From the first line to the last, give the records again exactly and skip the pictures.

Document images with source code

::::

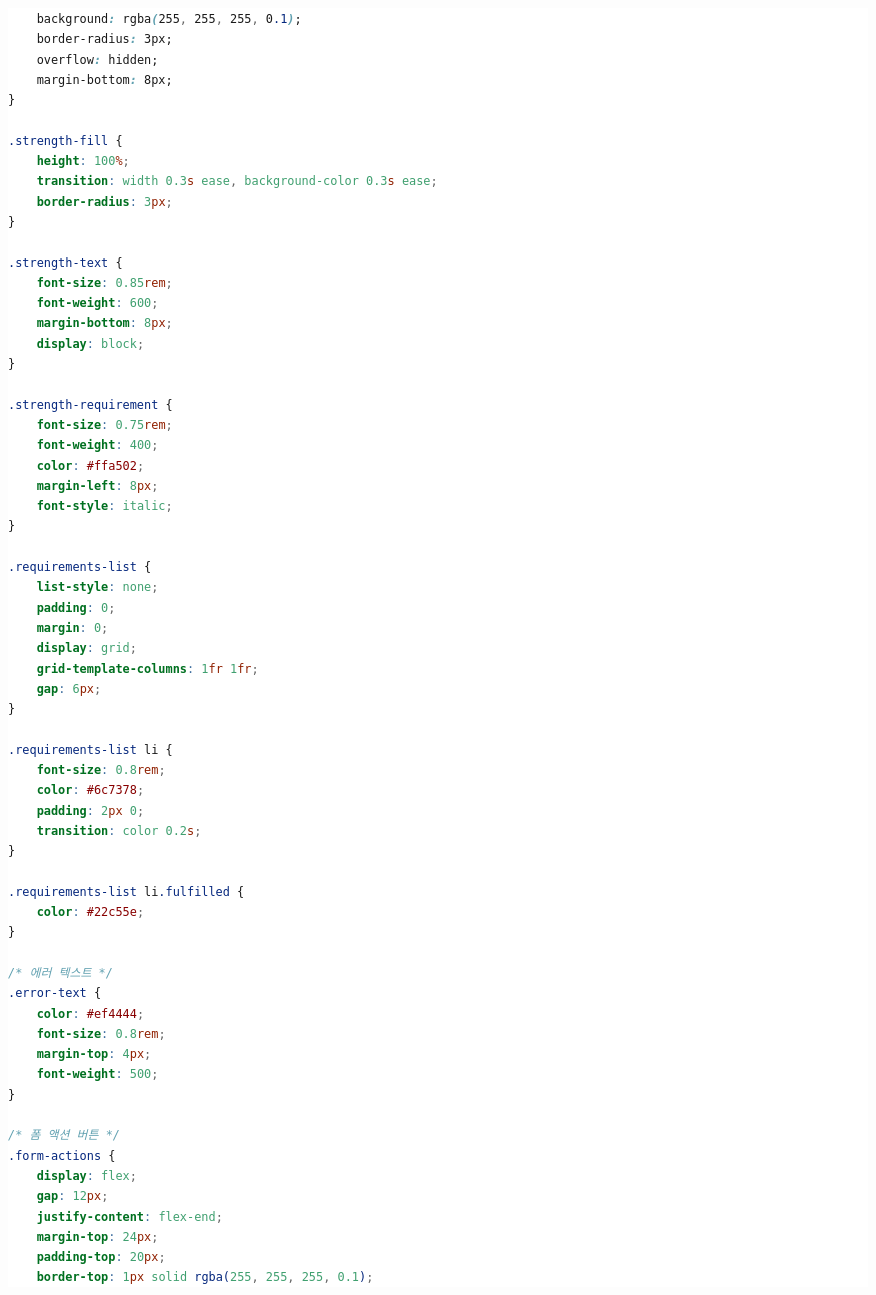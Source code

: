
 ```css
	background: rgba(255, 255, 255, 0.1);
	border-radius: 3px;
	overflow: hidden;
	margin-bottom: 8px;
}

.strength-fill {
	height: 100%;
	transition: width 0.3s ease, background-color 0.3s ease;
	border-radius: 3px;
}

.strength-text {
	font-size: 0.85rem;
	font-weight: 600;
	margin-bottom: 8px;
	display: block;
}

.strength-requirement {
	font-size: 0.75rem;
	font-weight: 400;
	color: #ffa502;
	margin-left: 8px;
	font-style: italic;
}

.requirements-list {
	list-style: none;
	padding: 0;
	margin: 0;
	display: grid;
	grid-template-columns: 1fr 1fr;
	gap: 6px;
}

.requirements-list li {
	font-size: 0.8rem;
	color: #6c7378;
	padding: 2px 0;
	transition: color 0.2s;
}

.requirements-list li.fulfilled {
	color: #22c55e;
}

/* 에러 텍스트 */
.error-text {
	color: #ef4444;
	font-size: 0.8rem;
	margin-top: 4px;
	font-weight: 500;
}

/* 폼 액션 버튼 */
.form-actions {
	display: flex;
	gap: 12px;
	justify-content: flex-end;
	margin-top: 24px;
	padding-top: 20px;
	border-top: 1px solid rgba(255, 255, 255, 0.1);
```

::::

◆ **Written response**
Source code

:
 ```css
	background: rgba(255, 255, 255, 0.1);
	border-radius: 3px;
	overflow: hidden;
	margin-bottom: 8px;
}

.strength-fill {
	height: 100%;
	transition: width 0.3s ease, background-color 0.3s ease;
	border-radius: 3px;
}

.strength-text {
	font-size: 0.85rem;
	font-weight: 600;
	margin-bottom: 8px;
	display: block;
}

.strength-requirement {
	font-size: 0.75rem;
	font-weight: 400;
	color: #ffa502;
	margin-left: 8px;
	font-style: italic;
}

.requirements-list {
	list-style: none;
	padding: 0;
	margin: 0;
	display: grid;
	grid-template-columns: 1fr 1fr;
	gap: 6px;
}

.requirements-list li {
	font-size: 0.8rem;
	color: #6c7378;
	padding: 2px 0;
	transition: color 0.2s;
}

.requirements-list li.fulfilled {
	color: #22c55e;
}

/* 에러 텍스트 */
.error-text {
	color: #ef4444;
	font-size: 0.8rem;
	margin-top: 4px;
	font-weight: 500;
}

/* 폼 액션 버튼 */
.form-actions {
	display: flex;
	gap: 12px;
	justify-content: flex-end;
	margin-top: 24px;
	padding-top: 20px;
	border-top: 1px solid rgba(255, 255, 255, 0.1);
```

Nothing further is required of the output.